GPU-Accelerated Batching for pages of a PDF during Inference
Question
Is there a way we can improve inference latency of Docling on a GPU by creating a batch of page images as an input to the different models - EasyOCR, Layout Detection and TableFormer?
I am using a single A10 GPU for inference, and it is significantly underutilized (~15%). It would be ideal if we can batch
Looking into the Docling documentation, I have tried increasing num_threads, but that seems to only work for CPU and not GPUs.

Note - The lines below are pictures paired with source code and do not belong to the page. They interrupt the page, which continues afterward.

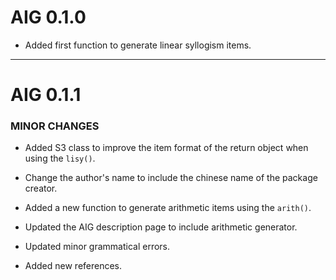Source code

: # AIG 0.1.0

* Added first function to generate linear syllogism items.

---
# AIG 0.1.1

### MINOR CHANGES

* Added S3 class to improve the item format of the return object when using the `lisy()`. 

* Change the author\'s name to include the chinese name of the package creator. 

* Added a new function to generate arithmetic items using the `arith()`. 

* Updated the AIG description page to include arithmetic generator. 

* Updated minor grammatical errors.

* Added new references. 


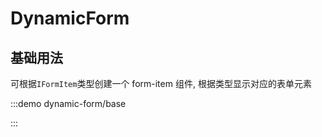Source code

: # DynamicForm

## 基础用法

可根据`IFormItem`类型创建一个 form-item 组件, 根据类型显示对应的表单元素

:::demo dynamic-form/base

:::
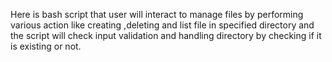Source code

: Here is bash script that user will interact to manage files by performing various action like creating ,deleting and list file in specified directory and the script will check input validation and handling directory by checking if it is existing or not.
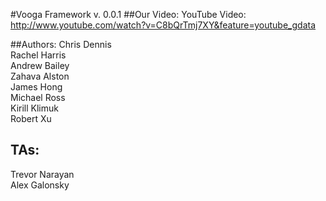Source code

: #Vooga Framework v. 0.0.1
##Our Video: 
YouTube Video: http://www.youtube.com/watch?v=C8bQrTmj7XY&feature=youtube_gdata

##Authors:
Chris Dennis  
Rachel Harris  
Andrew Bailey  
Zahava Alston  
James Hong  
Michael Ross  
Kirill Klimuk  
Robert Xu  
## TAs:
Trevor Narayan  
Alex Galonsky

When I did a little digging into the code I saw that docling iterates over the pages in a page_batch only passes a single page as an input to these models like so:
def __call__(
self, conv_res: ConversionResult, page_batch: Iterable[Page]
) -> Iterable[Page]:
for page in page_batch:
assert page._backend is not None
if not page._backend.is_valid():
yield page
else:
with TimeRecorder(conv_res, "layout"):
assert page.size is not None
page_image = page.get_image(scale=1.0)
assert page_image is not None
clusters = []
for ix, pred_item in enumerate(
self.layout_predictor.predict(page_image)
):
label = DocItemLabel(
pred_item["label"]
.lower()
.replace(" ", "_")
.replace("-", "_")
)
........
........
It would be great if we can do batching of the page images and maximize the GPU capabilities. Looking forward to hearing back! Thank you!
+1
+1
If you manage your queue correctly to avoid oom you can run multiple processes in parallel in docling serve. It requires you split the pdf from the client. You will get approx x2 performances but it comes with lots of
make only sense with a lot of data ...
simplest way is to start docling on (x) cores (multioprocessing). so it load x times the models in your VRAM. so you can process x times PDF files in parallel. if you first split all PDF into one page would be i bit more efficient ... ;) for me it works ...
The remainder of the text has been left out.